L'entrée en vigueur du traité est conditionnée (article XIV) à la ratification obligatoire de 44 États qui possèdent des installations nucléaires civiles et que l'on considère être en mesure de se doter rapidement d'un arsenal nucléaire. À ce jour, ce traité n'est pas encore entré en vigueur.

Toutefois, le TICE, signé par 185 pays, a été ratifié par 170 d'entre eux, dont trois États détenteurs d'armes nucléaires : la France, la Russie et le Royaume-Uni.

Mais, les États-Unis, la Chine, Israël, l'Égypte et l'Iran ne l'ont pas ratifié. Pour leur part, l'Inde, le Pakistan et la Corée du Nord n'ont pas signé le traité.

Révocation de la ratification du TICE par la Russie et débats à l'ONU

Le 18 octobre 2023, les députés russes ont adopté la loi qui prévoit la révocation de la ratification du TICE. Par ailleurs, le 16 octobre 2023, lors des échanges de la Première Commission (désarmement et sécurité internationale) de l'Assemblée générale des Nations unies, les États dotés en armes nucléaires ont vigoureusement défendu leurs doctrines de sécurité liées à ces armes.
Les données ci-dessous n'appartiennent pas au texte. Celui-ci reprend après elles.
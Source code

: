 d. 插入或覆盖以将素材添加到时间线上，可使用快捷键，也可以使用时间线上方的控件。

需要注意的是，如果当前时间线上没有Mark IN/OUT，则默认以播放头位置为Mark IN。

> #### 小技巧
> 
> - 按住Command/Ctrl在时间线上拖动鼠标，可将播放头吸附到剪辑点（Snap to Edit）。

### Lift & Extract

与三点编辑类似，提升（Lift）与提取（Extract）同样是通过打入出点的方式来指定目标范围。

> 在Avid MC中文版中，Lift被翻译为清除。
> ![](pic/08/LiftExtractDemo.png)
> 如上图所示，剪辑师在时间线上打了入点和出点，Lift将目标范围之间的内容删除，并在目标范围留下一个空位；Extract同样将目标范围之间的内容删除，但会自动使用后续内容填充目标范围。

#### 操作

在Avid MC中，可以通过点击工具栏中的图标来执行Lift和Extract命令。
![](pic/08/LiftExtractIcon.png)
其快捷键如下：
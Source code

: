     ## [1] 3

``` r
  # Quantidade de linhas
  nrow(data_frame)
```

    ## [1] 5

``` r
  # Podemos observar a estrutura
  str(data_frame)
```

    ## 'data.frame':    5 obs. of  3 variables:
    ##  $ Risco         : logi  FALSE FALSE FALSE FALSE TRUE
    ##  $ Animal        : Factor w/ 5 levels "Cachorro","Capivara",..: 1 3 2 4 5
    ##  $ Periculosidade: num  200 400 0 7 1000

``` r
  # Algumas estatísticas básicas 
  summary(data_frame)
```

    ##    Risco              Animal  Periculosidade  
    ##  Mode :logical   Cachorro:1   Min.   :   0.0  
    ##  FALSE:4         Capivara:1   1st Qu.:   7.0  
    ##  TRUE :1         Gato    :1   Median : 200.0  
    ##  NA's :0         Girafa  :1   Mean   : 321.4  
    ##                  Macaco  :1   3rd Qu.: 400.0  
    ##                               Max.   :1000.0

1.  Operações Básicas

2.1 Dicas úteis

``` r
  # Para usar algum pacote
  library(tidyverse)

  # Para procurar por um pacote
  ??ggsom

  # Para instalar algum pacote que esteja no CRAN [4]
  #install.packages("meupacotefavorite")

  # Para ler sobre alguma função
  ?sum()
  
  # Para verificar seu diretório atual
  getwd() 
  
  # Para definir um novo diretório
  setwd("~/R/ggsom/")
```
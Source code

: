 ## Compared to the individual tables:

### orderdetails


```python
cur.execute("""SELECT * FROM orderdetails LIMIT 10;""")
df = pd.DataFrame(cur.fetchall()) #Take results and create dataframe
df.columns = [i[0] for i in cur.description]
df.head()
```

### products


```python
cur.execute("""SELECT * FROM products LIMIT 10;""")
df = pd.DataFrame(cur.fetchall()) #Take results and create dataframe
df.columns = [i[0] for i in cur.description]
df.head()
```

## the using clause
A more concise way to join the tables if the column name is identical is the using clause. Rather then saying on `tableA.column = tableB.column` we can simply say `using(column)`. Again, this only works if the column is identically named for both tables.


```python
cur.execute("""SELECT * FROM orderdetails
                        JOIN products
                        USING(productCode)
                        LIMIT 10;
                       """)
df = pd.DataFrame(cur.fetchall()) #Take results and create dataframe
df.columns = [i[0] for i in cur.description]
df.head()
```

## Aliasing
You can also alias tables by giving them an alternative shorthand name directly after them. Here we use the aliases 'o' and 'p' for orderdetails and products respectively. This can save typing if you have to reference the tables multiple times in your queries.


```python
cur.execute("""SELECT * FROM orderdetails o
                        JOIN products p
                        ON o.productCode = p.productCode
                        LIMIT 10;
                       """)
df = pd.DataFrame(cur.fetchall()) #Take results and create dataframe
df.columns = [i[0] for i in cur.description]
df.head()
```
De son côté, la Fédération de Russie "a rendu les États-Unis responsables de toutes ses décisions récentes : menaces d'utilisation de l'arme nucléaire, annonce du déploiement d'armes nucléaires au Bélarus, retrait du Traité New START et l'annonce d'un prochain retrait du Traité d'interdiction complète des essais nucléaires (TICE)".




CTBTO Des cratères et des trous de forage parsèment le site d'essais nucléaires de l'ancienne Union soviétique de Semipalatinsk, dans ce qui est aujourd'hui le Kazakhstan.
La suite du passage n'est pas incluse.